Thumbs up from NJ officials
U.S. Senators Bob Menendez (D-N.J.), the ranking member of the Senate’s transit subcommittee; Cory Booker (D-N.J.); and U.S. Representatives Albio Sires (N.J.-08); Bill Pascrell, Jr. (N.J.-09); Donald Payne, Jr. (N.J.-10); Tom Malinowski (N.J.-07); and Mikie Sherrill (N.J.-11) applauded the funding.
“I am pleased that this much-needed funding for the North Portal Bridge replacement project has been awarded despite the Trump Administration’s attempts at vetoing our efforts to improve this critical infrastructure,” said Sires, who represents Kearny and sits on the House Committee on Transportation and Infrastructure.
The federal funding comes from appropriations that the congressional delegation provided to the CIG program in the 2018 and 2019 budgets, despite Trump’s opposition.
“Despite the President’s veto threat, we fought hard in the Congress in subsequent budget years to beef up funding for federal transit programs to ensure there was money available to move Gateway forward,” Menendez said.
Fighting for funding
The FTA announced in June that the project had moved into the engineering phase of the CIG program.

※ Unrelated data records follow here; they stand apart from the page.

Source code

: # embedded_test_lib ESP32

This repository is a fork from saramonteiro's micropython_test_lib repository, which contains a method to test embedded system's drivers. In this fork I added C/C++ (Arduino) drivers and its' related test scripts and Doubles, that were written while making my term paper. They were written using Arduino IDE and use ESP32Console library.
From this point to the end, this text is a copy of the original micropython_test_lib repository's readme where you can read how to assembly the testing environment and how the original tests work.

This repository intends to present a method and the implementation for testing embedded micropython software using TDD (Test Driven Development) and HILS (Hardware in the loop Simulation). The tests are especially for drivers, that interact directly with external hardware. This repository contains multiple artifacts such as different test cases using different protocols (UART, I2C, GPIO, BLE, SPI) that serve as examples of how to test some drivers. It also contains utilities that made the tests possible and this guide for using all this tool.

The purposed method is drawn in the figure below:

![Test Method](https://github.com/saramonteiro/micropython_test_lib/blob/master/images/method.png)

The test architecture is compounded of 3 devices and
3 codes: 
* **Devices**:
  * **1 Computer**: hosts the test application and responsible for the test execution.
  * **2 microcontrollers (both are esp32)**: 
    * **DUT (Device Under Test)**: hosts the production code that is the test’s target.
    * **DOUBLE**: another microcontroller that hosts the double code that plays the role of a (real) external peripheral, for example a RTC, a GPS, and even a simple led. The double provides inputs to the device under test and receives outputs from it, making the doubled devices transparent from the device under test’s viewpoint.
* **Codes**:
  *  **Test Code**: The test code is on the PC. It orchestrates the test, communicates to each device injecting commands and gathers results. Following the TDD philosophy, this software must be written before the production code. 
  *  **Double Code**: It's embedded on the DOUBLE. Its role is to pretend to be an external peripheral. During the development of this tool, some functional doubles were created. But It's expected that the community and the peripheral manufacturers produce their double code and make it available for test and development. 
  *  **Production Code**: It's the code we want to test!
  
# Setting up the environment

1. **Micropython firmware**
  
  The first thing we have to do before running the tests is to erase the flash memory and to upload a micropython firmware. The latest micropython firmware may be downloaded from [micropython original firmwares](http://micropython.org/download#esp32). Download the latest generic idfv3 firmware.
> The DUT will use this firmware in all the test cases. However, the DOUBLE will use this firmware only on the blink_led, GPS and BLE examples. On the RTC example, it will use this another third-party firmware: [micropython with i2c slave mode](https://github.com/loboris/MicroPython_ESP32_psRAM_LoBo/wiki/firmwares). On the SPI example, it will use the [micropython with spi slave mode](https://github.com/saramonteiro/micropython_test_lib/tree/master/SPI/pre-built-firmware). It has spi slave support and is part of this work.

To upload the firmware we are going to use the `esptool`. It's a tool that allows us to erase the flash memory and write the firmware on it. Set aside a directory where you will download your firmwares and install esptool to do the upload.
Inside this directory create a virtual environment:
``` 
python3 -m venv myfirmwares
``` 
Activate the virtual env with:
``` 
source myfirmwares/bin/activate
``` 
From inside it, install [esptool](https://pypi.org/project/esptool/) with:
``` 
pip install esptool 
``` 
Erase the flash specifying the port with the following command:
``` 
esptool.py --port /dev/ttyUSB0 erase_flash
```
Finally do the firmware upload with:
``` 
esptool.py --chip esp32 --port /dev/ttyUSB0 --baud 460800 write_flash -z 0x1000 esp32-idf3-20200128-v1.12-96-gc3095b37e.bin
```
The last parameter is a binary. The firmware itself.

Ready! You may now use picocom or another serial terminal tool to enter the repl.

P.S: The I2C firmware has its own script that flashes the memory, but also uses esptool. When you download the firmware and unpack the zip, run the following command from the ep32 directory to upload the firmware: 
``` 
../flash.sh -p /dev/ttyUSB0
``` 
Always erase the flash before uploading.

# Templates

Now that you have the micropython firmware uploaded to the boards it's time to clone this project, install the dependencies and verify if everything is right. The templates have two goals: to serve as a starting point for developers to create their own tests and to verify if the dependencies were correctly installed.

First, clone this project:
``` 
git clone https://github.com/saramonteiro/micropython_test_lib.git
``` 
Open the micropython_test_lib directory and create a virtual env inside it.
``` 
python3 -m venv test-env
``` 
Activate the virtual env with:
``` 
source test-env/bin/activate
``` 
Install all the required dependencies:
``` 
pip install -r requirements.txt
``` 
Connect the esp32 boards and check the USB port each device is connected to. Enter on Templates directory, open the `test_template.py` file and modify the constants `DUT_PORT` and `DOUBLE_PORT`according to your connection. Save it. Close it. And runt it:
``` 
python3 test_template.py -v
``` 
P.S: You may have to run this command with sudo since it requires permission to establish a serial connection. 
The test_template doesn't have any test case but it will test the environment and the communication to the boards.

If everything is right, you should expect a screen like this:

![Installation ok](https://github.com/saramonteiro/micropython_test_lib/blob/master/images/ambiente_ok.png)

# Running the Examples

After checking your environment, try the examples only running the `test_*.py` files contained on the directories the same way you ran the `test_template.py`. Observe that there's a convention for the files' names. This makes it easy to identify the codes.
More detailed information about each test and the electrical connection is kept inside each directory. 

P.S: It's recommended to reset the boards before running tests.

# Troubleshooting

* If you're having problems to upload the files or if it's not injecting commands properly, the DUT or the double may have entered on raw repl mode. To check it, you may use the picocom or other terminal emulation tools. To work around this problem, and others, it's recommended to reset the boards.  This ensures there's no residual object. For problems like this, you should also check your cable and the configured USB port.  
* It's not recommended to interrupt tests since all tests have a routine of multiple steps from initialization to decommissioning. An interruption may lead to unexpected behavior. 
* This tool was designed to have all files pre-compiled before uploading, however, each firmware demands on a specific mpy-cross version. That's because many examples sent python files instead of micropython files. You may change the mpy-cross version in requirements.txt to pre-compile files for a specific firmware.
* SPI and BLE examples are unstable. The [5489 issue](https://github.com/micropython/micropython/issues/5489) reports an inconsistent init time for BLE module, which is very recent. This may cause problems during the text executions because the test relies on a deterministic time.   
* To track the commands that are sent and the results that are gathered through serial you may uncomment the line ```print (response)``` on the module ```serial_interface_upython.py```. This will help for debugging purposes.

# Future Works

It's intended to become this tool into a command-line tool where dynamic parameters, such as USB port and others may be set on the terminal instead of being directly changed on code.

This came after the FTA announced in February that it had upgraded the rating to medium-high, making the project eligible for the engineering phase and closer to full federal funding. NJ Transit had requested approximately $800 million in CIG funds.
In May, the delegation announced more than $91.5 million from the Federal Railroad Administration (FRA) for the project and to improve service along the Northeast Corridor (NEC.)

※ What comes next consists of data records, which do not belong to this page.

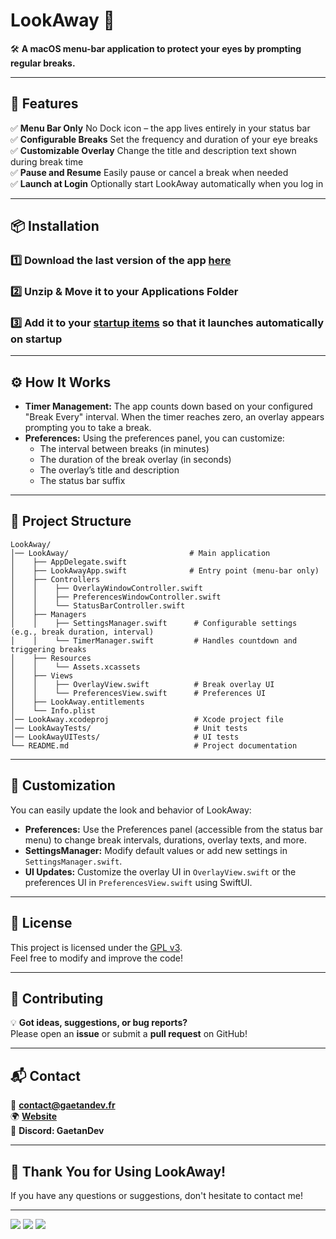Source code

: # **LookAway** 🚀  
🛠️ **A macOS menu-bar application to protect your eyes by prompting regular breaks.**

---

## **📌 Features**
✅ **Menu Bar Only** No Dock icon – the app lives entirely in your status bar  
✅ **Configurable Breaks** Set the frequency and duration of your eye breaks  
✅ **Customizable Overlay** Change the title and description text shown during break time  
✅ **Pause and Resume** Easily pause or cancel a break when needed  
✅ **Launch at Login** Optionally start LookAway automatically when you log in


---

## **📦 Installation**
### **1️⃣ Download the last version of the app [here](https://github.com/GaetanOff/LookAway/releases)**

### **2️⃣ Unzip & Move it to your Applications Folder**

### **3️⃣ Add it to your [startup items](https://support.apple.com/en-gb/guide/mac-help/mh15189/mac) so that it launches automatically on startup**

---

## **⚙️ How It Works**
- **Timer Management:** The app counts down based on your configured "Break Every" interval. When the timer reaches zero, an overlay appears prompting you to take a break.
- **Preferences:** Using the preferences panel, you can customize:
  - The interval between breaks (in minutes)
  - The duration of the break overlay (in seconds)
  - The overlay’s title and description
  - The status bar suffix

---

## **📂 Project Structure**
```
LookAway/
│── LookAway/                           # Main application
│    ├── AppDelegate.swift
│    ├── LookAwayApp.swift              # Entry point (menu-bar only)
│    ├── Controllers
│    │    ├── OverlayWindowController.swift
│    │    ├── PreferencesWindowController.swift
│    │    └── StatusBarController.swift
│    ├── Managers
│    │    ├── SettingsManager.swift      # Configurable settings (e.g., break duration, interval)
│    │    └── TimerManager.swift         # Handles countdown and triggering breaks
│    ├── Resources
│    │    └── Assets.xcassets
│    ├── Views
│    │    ├── OverlayView.swift          # Break overlay UI
│    │    └── PreferencesView.swift      # Preferences UI
│    ├── LookAway.entitlements
│    └── Info.plist
│── LookAway.xcodeproj                   # Xcode project file
│── LookAwayTests/                       # Unit tests
│── LookAwayUITests/                     # UI tests
└── README.md                            # Project documentation
```

---

## **📝 Customization**
You can easily update the look and behavior of LookAway:
- **Preferences:** Use the Preferences panel (accessible from the status bar menu) to change break intervals, durations, overlay texts, and more.
- **SettingsManager:** Modify default values or add new settings in `SettingsManager.swift`.
- **UI Updates:** Customize the overlay UI in `OverlayView.swift` or the preferences UI in `PreferencesView.swift` using SwiftUI.

---

## **📝 License**
This project is licensed under the [GPL v3](https://www.gnu.org/licenses/gpl-3.0.en.html).  
Feel free to modify and improve the code!

---

## **🙌 Contributing**
💡 **Got ideas, suggestions, or bug reports?**  
Please open an **issue** or submit a **pull request** on GitHub!

---

## **📬 Contact**
📧 **contact@gaetandev.fr**  
🌍 **[Website](https://gaetandev.fr)**  
💬 **Discord: GaetanDev**

---

## **🎉 Thank You for Using LookAway!**
If you have any questions or suggestions, don't hesitate to contact me!


--- 

<img src="https://cdn.gaetandev.fr/lookaway/Break.png" />
<img src="https://cdn.gaetandev.fr/lookaway/StatusBar-3.png" />
<img src="https://cdn.gaetandev.fr/lookaway/Settings-2.png" />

In 2015, Menendez, Booker, Sires, and Pascrell helped secure a $16 million federal Transportation Investment Generating Economic Recovery (TIGER) grant to fund $20 million in preliminary construction, which broke ground in the fall of 2017.
“When the portal bridge was built, William Howard Taft was in the White House and Connie Mack’s Philadelphia Athletics won the World Series,” said Pascrell. “It’s been long past time to replace this transit chokepoint for our region.”
Delays and lost revenue
The NEC Commission estimates that a disruption of service from Boston to Washington, D.C. would cost the country $100 million a day in lost economic activity.
Federal Reserve Chairman Jerome Powell testified that any sustained closing of the NEC due to a failure of the Portal Bridge or Hudson River rail tunnels would put the economy at significant risk.
Earlier this year, the U.S. Coast Guard moved to permanently restrict marine traffic along the Hackensack River during morning and evening rush hours to eliminate the need for the Portal Bridge to open.
“We must continue to fight for long-term solutions to replace our crumbling infrastructure by moving projects like Gateway forward in order to help ensure commuter safety and increase our economic competitiveness,” Booker said.
“I won’t let up until we complete the entire Gateway Project and build a 21st century transportation system that ensures New Jersey’s and the region’s economic vitality for generations to come,” Menendez said.